Task statement ::
Would you please transcribe the data in full and exactly, excluding images?

[Stored data entries]
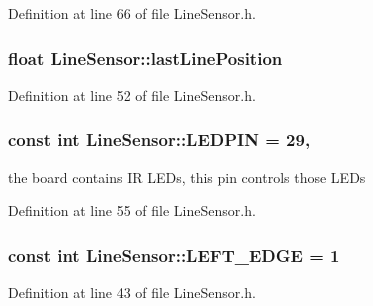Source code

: Definition at line 66 of file Line\-Sensor.\-h.

\hypertarget{classLineSensor_a347e843234a242ded12e83badf4718ed}{
\subsubsection[{last\-Line\-Position}]{\setlength{\rightskip}{0pt plus 5cm}float Line\-Sensor\-::last\-Line\-Position\hspace{0.3cm}{\ttfamily [private]}}}\label{classLineSensor_a347e843234a242ded12e83badf4718ed}


Definition at line 52 of file Line\-Sensor.\-h.

\hypertarget{classLineSensor_a09da44442cb9e026af2053b5d0b4f2ce}{
\subsubsection[{L\-E\-D\-P\-I\-N}]{\setlength{\rightskip}{0pt plus 5cm}const int Line\-Sensor\-::\-L\-E\-D\-P\-I\-N = 29\hspace{0.3cm}{\ttfamily [static]}, {\ttfamily [private]}}}\label{classLineSensor_a09da44442cb9e026af2053b5d0b4f2ce}


the board contains I\-R L\-E\-Ds, this pin controls those L\-E\-Ds 



Definition at line 55 of file Line\-Sensor.\-h.

\hypertarget{classLineSensor_ab9ac72fc63ec896d4b140171c5576a1a}{
\subsubsection[{L\-E\-F\-T\-\_\-\-E\-D\-G\-E}]{\setlength{\rightskip}{0pt plus 5cm}const int Line\-Sensor\-::\-L\-E\-F\-T\-\_\-\-E\-D\-G\-E = 1\hspace{0.3cm}{\ttfamily [static]}}}\label{classLineSensor_ab9ac72fc63ec896d4b140171c5576a1a}


Definition at line 43 of file Line\-Sensor.\-h.

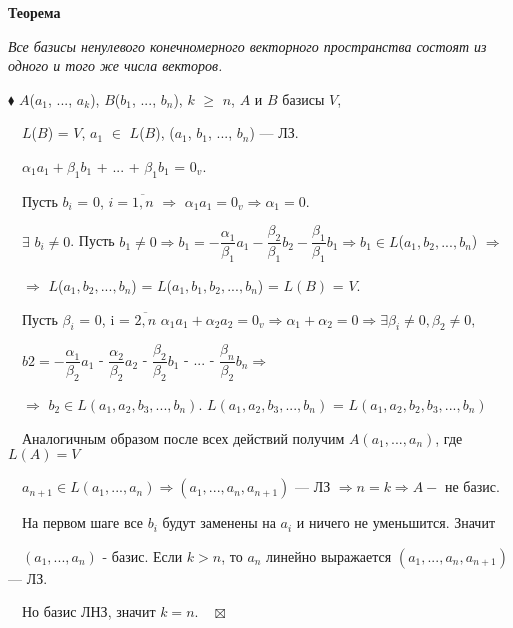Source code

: \documentclass[a4paper, 12pt]{report}
\begin{document}
	\par\bigskip
	\textbf{Теорема}
	
	\textit{Все базисы ненулевого конечномерного векторного пространства состоят из одного и того же числа векторов.}
	
	$\blacklozenge$  $A$($a_1$, ..., $a_k$), $B$($b_1$, ..., $b_n$), $k$ $\geqslant$  $n$, $A$ и $B$ базисы $V$,
	
	$\quad L$($B$) = $V$, $a_1$ $\in$ $L$($B$), ($a_1$, $b_1$, ..., $b_n$) --- ЛЗ.
	
	$\quad\alpha_1a_1 + \beta_1b_1$ + ... + $\beta_1b_1$ = $0_v$.
	
	\par\bigskip
	
	$\quad$Пусть $b_i$ = 0, $i = \overline{1, n}$ $\Rightarrow$ $\alpha_1a_1 = 0_v \Rightarrow \alpha_1 = 0$.
	
	$\quad\exists$ $b_i \neq 0$. Пусть $b_1 \neq 0 \Rightarrow b_1 = - \dfrac{\alpha_1}{\beta_1}a_1 - \dfrac{\beta_2}{\beta_1}b_2 - \dfrac{\beta_1}{\beta_1}b_1 \Rightarrow b_1 \in L$($a_1, b_2, ..., b_n$) $\Rightarrow$
	
	$\quad\Rightarrow$ $L$($a_1, b_2, ..., b_n$) = $L$($a_1, b_1, b_2, ..., b_n$) = $L(B)$ = $V$.
	
	\par\bigskip
	$\quad$Пусть $\beta_i$ = 0, i = $\overline{2, n}$ $\alpha_1a_1 + \alpha_2a_2 = 0_v \Rightarrow \alpha_1 + \alpha_2 = 0 \Rightarrow \exists \beta_i \neq 0, \beta_2 \neq 0,$
	
	$\quad b2 = - \dfrac{\alpha_1}{\beta_2}a_1$ - $\dfrac{\alpha_2}{\beta_2}a_2$ - $\dfrac{\beta_2}{\beta_2}b_1$ - ... - $\dfrac{\beta_n}{\beta_2}b_n \Rightarrow$
	
	$\quad\Rightarrow$ $b_2 \in L(a_1, a_2, b_3, ..., b_n)$. $L(a_1, a_2, b_3, ..., b_n)$ = $L(a_1, a_2, b_2, b_3, ..., b_n)$
	
	\par\bigskip
	$\quad$Аналогичным образом после всех действий получим $A(a_1, ..., a_n)$, где $L(A) = V$
	
	$\quad a_{n+1} \in L(a_1, ..., a_n) \Rightarrow (a_1, ..., a_n, a_{n+1})$ ---  ЛЗ $\Rightarrow n = k \Rightarrow A - $ не базис.
	
	$\quad$На первом шаге все $b_i$ будут заменены на $a_i$ и ничего не уменьшится. Значит 
	
	$\quad (a_1, ..., a_n)$ - базис. Если $k > n$, то $a_n$ линейно выражается $(a_1, ..., a_n, a_{n+1})$ --- ЛЗ.
	
	$\quad$Но базис ЛНЗ, значит $k = n.\quad \boxtimes$
	
\end{document}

Output of the exercise ::
Source code

: Definition at line 66 of file Line\-Sensor.\-h.

\hypertarget{classLineSensor_a347e843234a242ded12e83badf4718ed}{
\subsubsection[{last\-Line\-Position}]{\setlength{\rightskip}{0pt plus 5cm}float Line\-Sensor\-::last\-Line\-Position\hspace{0.3cm}{\ttfamily [private]}}}\label{classLineSensor_a347e843234a242ded12e83badf4718ed}


Definition at line 52 of file Line\-Sensor.\-h.

\hypertarget{classLineSensor_a09da44442cb9e026af2053b5d0b4f2ce}{
\subsubsection[{L\-E\-D\-P\-I\-N}]{\setlength{\rightskip}{0pt plus 5cm}const int Line\-Sensor\-::\-L\-E\-D\-P\-I\-N = 29\hspace{0.3cm}{\ttfamily [static]}, {\ttfamily [private]}}}\label{classLineSensor_a09da44442cb9e026af2053b5d0b4f2ce}


the board contains I\-R L\-E\-Ds, this pin controls those L\-E\-Ds 



Definition at line 55 of file Line\-Sensor.\-h.

\hypertarget{classLineSensor_ab9ac72fc63ec896d4b140171c5576a1a}{
\subsubsection[{L\-E\-F\-T\-\_\-\-E\-D\-G\-E}]{\setlength{\rightskip}{0pt plus 5cm}const int Line\-Sensor\-::\-L\-E\-F\-T\-\_\-\-E\-D\-G\-E = 1\hspace{0.3cm}{\ttfamily [static]}}}\label{classLineSensor_ab9ac72fc63ec896d4b140171c5576a1a}


Definition at line 43 of file Line\-Sensor.\-h.

Source code

: \documentclass[a4paper, 12pt]{report}
\begin{document}
	\par\bigskip
	\textbf{Теорема}
	
	\textit{Все базисы ненулевого конечномерного векторного пространства состоят из одного и того же числа векторов.}
	
	$\blacklozenge$  $A$($a_1$, ..., $a_k$), $B$($b_1$, ..., $b_n$), $k$ $\geqslant$  $n$, $A$ и $B$ базисы $V$,
	
	$\quad L$($B$) = $V$, $a_1$ $\in$ $L$($B$), ($a_1$, $b_1$, ..., $b_n$) --- ЛЗ.
	
	$\quad\alpha_1a_1 + \beta_1b_1$ + ... + $\beta_1b_1$ = $0_v$.
	
	\par\bigskip
	
	$\quad$Пусть $b_i$ = 0, $i = \overline{1, n}$ $\Rightarrow$ $\alpha_1a_1 = 0_v \Rightarrow \alpha_1 = 0$.
	
	$\quad\exists$ $b_i \neq 0$. Пусть $b_1 \neq 0 \Rightarrow b_1 = - \dfrac{\alpha_1}{\beta_1}a_1 - \dfrac{\beta_2}{\beta_1}b_2 - \dfrac{\beta_1}{\beta_1}b_1 \Rightarrow b_1 \in L$($a_1, b_2, ..., b_n$) $\Rightarrow$
	
	$\quad\Rightarrow$ $L$($a_1, b_2, ..., b_n$) = $L$($a_1, b_1, b_2, ..., b_n$) = $L(B)$ = $V$.
	
	\par\bigskip
	$\quad$Пусть $\beta_i$ = 0, i = $\overline{2, n}$ $\alpha_1a_1 + \alpha_2a_2 = 0_v \Rightarrow \alpha_1 + \alpha_2 = 0 \Rightarrow \exists \beta_i \neq 0, \beta_2 \neq 0,$
	
	$\quad b2 = - \dfrac{\alpha_1}{\beta_2}a_1$ - $\dfrac{\alpha_2}{\beta_2}a_2$ - $\dfrac{\beta_2}{\beta_2}b_1$ - ... - $\dfrac{\beta_n}{\beta_2}b_n \Rightarrow$
	
	$\quad\Rightarrow$ $b_2 \in L(a_1, a_2, b_3, ..., b_n)$. $L(a_1, a_2, b_3, ..., b_n)$ = $L(a_1, a_2, b_2, b_3, ..., b_n)$
	
	\par\bigskip
	$\quad$Аналогичным образом после всех действий получим $A(a_1, ..., a_n)$, где $L(A) = V$
	
	$\quad a_{n+1} \in L(a_1, ..., a_n) \Rightarrow (a_1, ..., a_n, a_{n+1})$ ---  ЛЗ $\Rightarrow n = k \Rightarrow A - $ не базис.
	
	$\quad$На первом шаге все $b_i$ будут заменены на $a_i$ и ничего не уменьшится. Значит 
	
	$\quad (a_1, ..., a_n)$ - базис. Если $k > n$, то $a_n$ линейно выражается $(a_1, ..., a_n, a_{n+1})$ --- ЛЗ.
	
	$\quad$Но базис ЛНЗ, значит $k = n.\quad \boxtimes$
	
\end{document}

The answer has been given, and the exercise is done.